What's the expected behavior?

Terraform plans and deploys everything as configured.

Environment details

Any other relevant info

This is being run from the community.general.terraform ansible module. It has worked -- yesterday it did, but then did not an hour later and has not since. I am 99% certain no changes were made, as I was working on things further down the playbook. The backend configuration is being passed in via ansible, and the whole terraform directory and backend state were deleted each time the EKS was destroyed to start over.

ArchiFleKs commented 2 years ago

This is weird I never have any issue, with the CRDs, this module is tested with Terragrunt, I do not have any example with Terraform. Could you try to put manage_crds to false in kong and kube-prometheus-stack to see if the plan pass at least

mestuddtc commented 2 years ago

Definitely weird, especially because it was working with the CRDs earlier. manage_crds = false allows the deployment to succeed. It appears the CRDs are still installed?
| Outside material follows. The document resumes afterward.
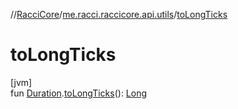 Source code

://[RacciCore](../../index.md)/[me.racci.raccicore.api.utils](index.md)/[toLongTicks](to-long-ticks.md)

# toLongTicks

[jvm]\
fun [Duration](https://kotlinlang.org/api/latest/jvm/stdlib/kotlin.time/-duration/index.html).[toLongTicks](to-long-ticks.md)(): [Long](https://kotlinlang.org/api/latest/jvm/stdlib/kotlin/-long/index.html)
That was not what I expected.

ArchiFleKs commented 2 years ago

@mestuddtc CRDs are still installed by the charts, it is just that Helm does not manage the CRDs lifecycle, meaning when you helm upgrade to a new major version that might need new CRDs (like with kube-prometheus-stack CRDs) the CRDs are not upgraded by default.

Having them managed via TF allow to upgrade them without having to do it manually. The repo I use for testing is this one

ArchiFleKs commented 2 years ago

Also can you try an apply and not a plan to see if you get the same error ? Or is it just with plan ?
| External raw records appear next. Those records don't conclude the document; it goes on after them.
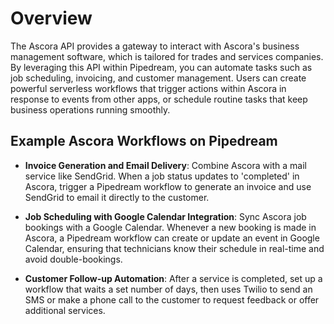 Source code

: # Overview

The Ascora API provides a gateway to interact with Ascora's business management software, which is tailored for trades and services companies. By leveraging this API within Pipedream, you can automate tasks such as job scheduling, invoicing, and customer management. Users can create powerful serverless workflows that trigger actions within Ascora in response to events from other apps, or schedule routine tasks that keep business operations running smoothly.

## Example Ascora Workflows on Pipedream

- **Invoice Generation and Email Delivery**: Combine Ascora with a mail service like SendGrid. When a job status updates to 'completed' in Ascora, trigger a Pipedream workflow to generate an invoice and use SendGrid to email it directly to the customer.

- **Job Scheduling with Google Calendar Integration**: Sync Ascora job bookings with a Google Calendar. Whenever a new booking is made in Ascora, a Pipedream workflow can create or update an event in Google Calendar, ensuring that technicians know their schedule in real-time and avoid double-bookings.

- **Customer Follow-up Automation**: After a service is completed, set up a workflow that waits a set number of days, then uses Twilio to send an SMS or make a phone call to the customer to request feedback or offer additional services.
mestuddtc commented 2 years ago

apply has the same errors as plan. Interestingly, if I apply with manage_crds = false, then set manage_crds = true, apply works. So it seems to only have issue with the initial run?

ArchiFleKs commented 2 years ago

@mestuddtc is this issue still happening ?

mestuddtc commented 2 years ago

I gave up on trying to use this project. But yes, I get the exact same error with 4.0.0.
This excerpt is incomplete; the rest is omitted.